Syria has recently signaled that it would like to reopen peace talks with Israel, which broke down seven years ago. Olmert has rejected the offers, citing Syria's support for anti-Israel militant groups in Lebanon and the Palestinian areas.
In a speech to graduates of an air force pilot's course at a base in southern Israel, Olmert indicated he is softening his opposition. "The state of Israel is open to any murmur of peace from our neighbors and across our borders," he said.
"If our enemies genuinely want peace, they will find in us a fair partner, determined to establish relations of peace, friendship and reciprocity," he added.
Olmert's spokeswoman, Miri Eisin, played down the comments.
"He has constantly said that if we see anything different, a glimpse of change, then that would be interesting and could make a difference," she said.
There was no immediate reaction from Syria, where government offices were closed at the beginning of an eight-day holiday.
In recent weeks, Syrian President Bashar Assad has offered to restart peace talks with Israel. The offers came in different forms, including news interviews.
In Jerusalem, U.S. Sen. Arlen Spector, who came to Israel after talks in Syria with Assad, said the Syrian leader has asked him to deliver a message: "Syria is very interested in peace negotiations with Israel." But when pressed about whether there were preconditions, Spector told Channel 10 TV, "it got to be a little fuzzy." He said Israel would have to judge whether the offer was serious.
The recent report for the White House by the Iraq Study Group, led by former Secretary of State James A. Baker III and former Democratic Rep. Lee Hamilton, urged Israel to reopen talks with Syria to help reduce tensions in the Mideast.
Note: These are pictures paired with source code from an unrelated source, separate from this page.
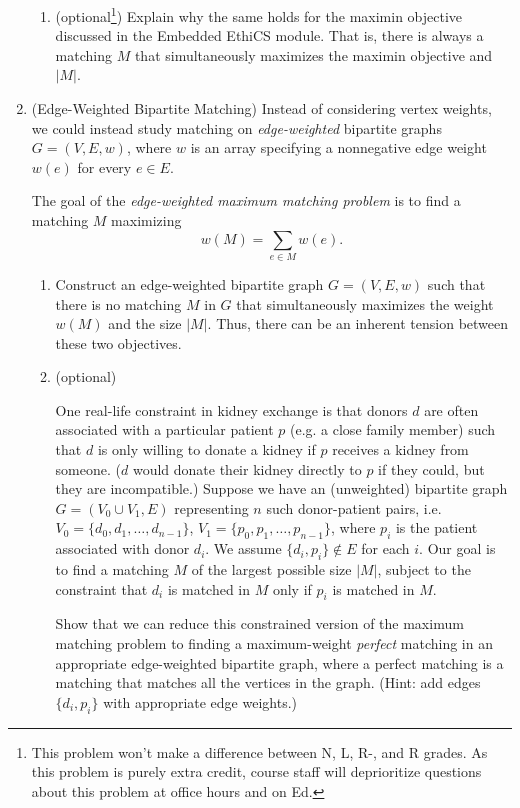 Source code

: \documentclass[11pt]{article}
\begin{document}
\begin{enumerate}
\begin{enumerate}
        \item (optional\footnote{This problem won't make a difference between N, L, R-, and R grades. As this problem is purely extra credit, course staff will deprioritize questions about this problem at office hours and on Ed.}) Explain why the same holds for the maximin objective discussed in the Embedded EthiCS module.  That is, there is always a matching $M$ that simultaneously maximizes the maximin objective and $|M|$. 
        \end{enumerate}
        

\item (Edge-Weighted Bipartite Matching) 
  Instead of considering vertex weights, we could instead study matching on
{\em edge-weighted} bipartite graphs $G = (V,E,w)$, where $w$ is an array specifying a nonnegative edge weight $w(e)$ for every $e\in E$.  

   The goal of the {\em edge-weighted maximum matching problem} is to find a matching $M$ maximizing $$w(M) = \sum_{e\in M} w(e).$$
   \begin{enumerate}
    \item Construct an edge-weighted bipartite graph $G = (V,E,w)$ such that there is no matching $M$ in $G$ that simultaneously maximizes the weight $w(M)$ and the size $|M|$.  Thus, there can be an inherent tension between these two objectives. 

    \item (optional\footnotemark[1])
  
    One real-life constraint in kidney exchange is that donors $d$ are often associated with a particular patient $p$ (e.g. a close family member) such that $d$ is only willing to donate a kidney if $p$ receives a kidney from someone.  ($d$ would donate their kidney directly to $p$ if they could, but they are incompatible.) 
    Suppose we have an (unweighted) bipartite graph $G=(V_0\cup V_1,E)$ representing $n$ such donor-patient pairs, i.e. $V_0=\{d_0,d_1,\ldots,d_{n-1}\}$, $V_1 = \{p_0,p_1,\ldots,p_{n-1}\}$, where $p_i$ is the patient associated with donor $d_i$. We assume $\{d_i,p_i\}\notin E$ for each $i$.   Our goal is to find a matching $M$ of the largest possible size $|M|$, subject to the constraint that $d_i$ is matched in $M$ only if $p_i$ is matched in $M$. 

    Show that we can reduce this constrained version of the maximum matching problem to finding a maximum-weight {\em perfect} matching in an appropriate edge-weighted bipartite graph, where
    a perfect matching is a matching that matches all the vertices in the graph. (Hint: add edges $\{d_i,p_i\}$ with appropriate edge weights.) 
    \end{enumerate}

\end{enumerate}
\end{document}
Israel has rejected the report's conclusions.
In peace talks that broke down in 2000, Israel offered return of all of the captured Golan Heights, a strategic plateau Israel took from Syria in the 1967 Mideast war, but the negotiations foundered on Syrian demands for a foothold on the shore of the Sea of Galilee — a major source of Israeli drinking water — and conditions for peace it would give Israel.